Stojko swiveled around to watch the giant screen. The camera faded in on a bright and comfortable-looking living room somewhere in America. Almost immediately, six or seven babies in diapers filed into the room and began dancing synchronously in a circle. After a few seconds of dancing, the babies started babbling an Eastern-sounding melody in a totally incomprehensible–and, Stojko suspected, nonexistent–language. And a few seconds after that, they started banging spoons on the tabletop in perfect unison, all the while still dancing and singing in tongues. The whole thing lasted exactly thirty seconds, and occupied a very narrow emotional niche between really adorable and utterly creepy.

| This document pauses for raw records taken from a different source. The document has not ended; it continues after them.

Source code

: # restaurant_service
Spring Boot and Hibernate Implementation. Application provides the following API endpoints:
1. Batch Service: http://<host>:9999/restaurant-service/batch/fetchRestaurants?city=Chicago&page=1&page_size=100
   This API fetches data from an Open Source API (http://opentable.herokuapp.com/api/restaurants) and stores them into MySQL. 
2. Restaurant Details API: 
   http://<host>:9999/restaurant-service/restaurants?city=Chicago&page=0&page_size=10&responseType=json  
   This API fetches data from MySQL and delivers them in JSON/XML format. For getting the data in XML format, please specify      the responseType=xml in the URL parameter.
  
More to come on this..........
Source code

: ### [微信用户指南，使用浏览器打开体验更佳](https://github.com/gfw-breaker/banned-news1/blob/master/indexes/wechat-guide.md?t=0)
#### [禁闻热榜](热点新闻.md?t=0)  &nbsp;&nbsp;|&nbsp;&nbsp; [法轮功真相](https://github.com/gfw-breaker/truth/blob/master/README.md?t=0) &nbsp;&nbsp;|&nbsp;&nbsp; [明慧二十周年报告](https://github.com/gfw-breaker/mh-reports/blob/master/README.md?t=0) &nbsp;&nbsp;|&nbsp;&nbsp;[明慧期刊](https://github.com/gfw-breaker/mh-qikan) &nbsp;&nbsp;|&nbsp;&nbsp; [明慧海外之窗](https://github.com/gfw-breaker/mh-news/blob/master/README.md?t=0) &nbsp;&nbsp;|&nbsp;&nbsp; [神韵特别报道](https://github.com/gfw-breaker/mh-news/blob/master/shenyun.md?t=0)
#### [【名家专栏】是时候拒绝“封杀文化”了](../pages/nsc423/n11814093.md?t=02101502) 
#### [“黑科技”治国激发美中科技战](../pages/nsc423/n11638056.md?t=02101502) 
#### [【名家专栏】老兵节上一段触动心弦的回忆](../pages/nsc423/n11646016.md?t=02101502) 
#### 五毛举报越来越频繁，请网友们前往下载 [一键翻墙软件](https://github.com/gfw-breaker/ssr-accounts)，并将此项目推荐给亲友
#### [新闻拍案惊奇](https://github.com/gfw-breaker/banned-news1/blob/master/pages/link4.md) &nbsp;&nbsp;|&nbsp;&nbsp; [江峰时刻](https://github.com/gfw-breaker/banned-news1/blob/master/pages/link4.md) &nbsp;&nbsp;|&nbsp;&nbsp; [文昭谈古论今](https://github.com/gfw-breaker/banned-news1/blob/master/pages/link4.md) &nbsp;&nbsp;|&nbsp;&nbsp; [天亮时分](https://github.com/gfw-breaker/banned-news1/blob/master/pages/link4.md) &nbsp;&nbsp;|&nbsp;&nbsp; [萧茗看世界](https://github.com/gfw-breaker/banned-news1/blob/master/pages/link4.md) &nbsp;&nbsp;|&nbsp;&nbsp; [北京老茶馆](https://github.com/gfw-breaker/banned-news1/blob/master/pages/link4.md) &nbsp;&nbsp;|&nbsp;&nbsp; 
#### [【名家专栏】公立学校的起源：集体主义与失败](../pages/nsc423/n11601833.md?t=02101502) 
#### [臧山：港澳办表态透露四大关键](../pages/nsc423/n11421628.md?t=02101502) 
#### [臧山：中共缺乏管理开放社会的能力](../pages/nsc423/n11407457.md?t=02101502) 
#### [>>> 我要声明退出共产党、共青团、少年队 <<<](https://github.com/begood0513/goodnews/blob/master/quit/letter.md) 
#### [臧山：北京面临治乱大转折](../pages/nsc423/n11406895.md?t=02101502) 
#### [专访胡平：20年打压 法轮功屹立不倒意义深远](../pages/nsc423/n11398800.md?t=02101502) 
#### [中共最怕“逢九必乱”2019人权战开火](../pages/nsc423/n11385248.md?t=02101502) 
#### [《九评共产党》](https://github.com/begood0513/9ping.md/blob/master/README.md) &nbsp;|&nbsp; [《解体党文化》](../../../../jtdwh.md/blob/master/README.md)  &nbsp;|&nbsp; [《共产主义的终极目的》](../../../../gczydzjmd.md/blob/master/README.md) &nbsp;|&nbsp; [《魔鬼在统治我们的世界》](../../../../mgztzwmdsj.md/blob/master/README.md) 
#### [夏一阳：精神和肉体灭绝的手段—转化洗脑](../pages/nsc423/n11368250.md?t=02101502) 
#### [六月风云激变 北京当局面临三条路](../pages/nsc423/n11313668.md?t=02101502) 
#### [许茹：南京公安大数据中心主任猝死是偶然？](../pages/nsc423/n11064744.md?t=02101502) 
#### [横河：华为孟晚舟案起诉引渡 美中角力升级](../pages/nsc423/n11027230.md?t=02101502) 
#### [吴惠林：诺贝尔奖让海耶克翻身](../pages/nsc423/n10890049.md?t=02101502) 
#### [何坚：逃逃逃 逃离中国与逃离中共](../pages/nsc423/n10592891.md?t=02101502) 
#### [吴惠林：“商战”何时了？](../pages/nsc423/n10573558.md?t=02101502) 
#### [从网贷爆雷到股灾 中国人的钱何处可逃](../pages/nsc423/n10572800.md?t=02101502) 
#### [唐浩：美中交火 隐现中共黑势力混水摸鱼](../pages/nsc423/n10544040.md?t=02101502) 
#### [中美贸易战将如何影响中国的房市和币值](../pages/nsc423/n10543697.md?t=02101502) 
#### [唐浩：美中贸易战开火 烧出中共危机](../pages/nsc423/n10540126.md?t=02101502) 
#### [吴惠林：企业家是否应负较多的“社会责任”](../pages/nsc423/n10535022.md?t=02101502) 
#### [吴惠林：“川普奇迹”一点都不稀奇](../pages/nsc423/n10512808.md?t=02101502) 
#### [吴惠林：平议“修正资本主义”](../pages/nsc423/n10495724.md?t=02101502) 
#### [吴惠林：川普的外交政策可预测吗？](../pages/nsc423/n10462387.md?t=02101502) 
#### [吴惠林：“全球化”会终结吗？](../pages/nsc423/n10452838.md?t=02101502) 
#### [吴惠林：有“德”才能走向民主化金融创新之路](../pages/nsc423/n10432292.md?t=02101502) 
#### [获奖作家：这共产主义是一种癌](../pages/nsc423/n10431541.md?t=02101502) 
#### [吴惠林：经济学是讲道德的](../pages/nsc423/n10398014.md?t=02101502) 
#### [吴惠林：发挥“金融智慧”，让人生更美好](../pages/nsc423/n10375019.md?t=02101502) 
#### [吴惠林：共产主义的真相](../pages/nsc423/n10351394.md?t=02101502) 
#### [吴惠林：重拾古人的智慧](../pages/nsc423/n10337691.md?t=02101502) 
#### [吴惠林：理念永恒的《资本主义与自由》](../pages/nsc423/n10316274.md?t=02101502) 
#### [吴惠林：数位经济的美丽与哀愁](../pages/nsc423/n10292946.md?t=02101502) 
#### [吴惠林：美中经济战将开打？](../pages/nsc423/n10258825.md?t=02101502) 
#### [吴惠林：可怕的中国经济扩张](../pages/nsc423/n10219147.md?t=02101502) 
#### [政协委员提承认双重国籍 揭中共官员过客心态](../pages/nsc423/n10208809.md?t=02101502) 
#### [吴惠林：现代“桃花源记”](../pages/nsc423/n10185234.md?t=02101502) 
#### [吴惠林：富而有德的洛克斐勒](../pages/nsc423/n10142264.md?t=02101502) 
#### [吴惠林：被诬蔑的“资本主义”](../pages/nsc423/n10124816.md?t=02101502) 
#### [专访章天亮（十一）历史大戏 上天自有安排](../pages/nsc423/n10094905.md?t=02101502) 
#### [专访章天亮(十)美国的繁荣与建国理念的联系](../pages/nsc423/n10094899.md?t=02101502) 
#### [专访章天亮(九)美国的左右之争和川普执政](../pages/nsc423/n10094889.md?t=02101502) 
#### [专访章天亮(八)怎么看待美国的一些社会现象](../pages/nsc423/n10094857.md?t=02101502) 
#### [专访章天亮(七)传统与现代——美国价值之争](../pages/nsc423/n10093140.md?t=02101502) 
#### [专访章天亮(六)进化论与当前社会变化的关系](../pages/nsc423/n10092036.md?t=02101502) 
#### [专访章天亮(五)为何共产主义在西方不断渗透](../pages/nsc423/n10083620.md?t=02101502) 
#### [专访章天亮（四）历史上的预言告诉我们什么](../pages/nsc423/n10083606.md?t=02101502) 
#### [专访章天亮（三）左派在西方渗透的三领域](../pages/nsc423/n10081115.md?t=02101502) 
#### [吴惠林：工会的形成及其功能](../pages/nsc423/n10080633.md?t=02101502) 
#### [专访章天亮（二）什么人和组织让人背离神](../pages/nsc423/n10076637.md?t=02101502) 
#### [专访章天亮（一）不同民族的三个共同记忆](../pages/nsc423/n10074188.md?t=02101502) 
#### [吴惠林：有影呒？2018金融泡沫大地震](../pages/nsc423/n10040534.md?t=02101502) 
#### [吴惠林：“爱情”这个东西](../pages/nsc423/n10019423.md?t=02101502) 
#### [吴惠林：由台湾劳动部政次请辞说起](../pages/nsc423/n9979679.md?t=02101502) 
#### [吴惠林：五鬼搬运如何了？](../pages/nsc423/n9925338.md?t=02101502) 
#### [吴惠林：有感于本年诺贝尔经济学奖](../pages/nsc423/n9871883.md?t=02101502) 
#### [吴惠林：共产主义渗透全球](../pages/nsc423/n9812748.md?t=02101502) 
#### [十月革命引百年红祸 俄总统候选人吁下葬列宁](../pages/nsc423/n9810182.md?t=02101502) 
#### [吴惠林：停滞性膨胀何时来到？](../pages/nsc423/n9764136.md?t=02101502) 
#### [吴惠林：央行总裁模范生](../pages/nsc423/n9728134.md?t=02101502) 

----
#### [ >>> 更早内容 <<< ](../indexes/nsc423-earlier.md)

Stojko did recognize the clip, of course; it was an ad for Dampers, a P&G-owned diaper brand. The consortium had selected the ad from over two dozen candidates that P&G had asked them to test. For reasons that remained unclear to Stojko–and to pretty much everyone else–singing, dancing, spoon-banging babies lit the brain up like a christmas tree.

Stojko had had her reservations about declaring a ‘winner’; she’d written several long emails to the P&G marketing brain trust explaining that, brain activation notwithstanding, there really wasn’t any evidence yet that this particular ad was going to help sell more diapers, and many more studies were needed before the consortium could confidently interpret its own results. But marketing wasn’t into the whole waiting thing, and the ad was on the air within three months of the consortium’s initial report.

As it turned out, it didn’t do so well.

“That ad bombed,” Ramsey said, wagging his finger in the general direction of the screen, “According to you people, it was supposed to push all of the brain’s buttons at once. You spent three million dollars of our money just on that one testing program. Two dozen ads to choose from, and the one you pick completely tanked. It was an epic failure. At this very moment, people in living rooms all over America are laughing at Pockter and Gramble because of that ad.”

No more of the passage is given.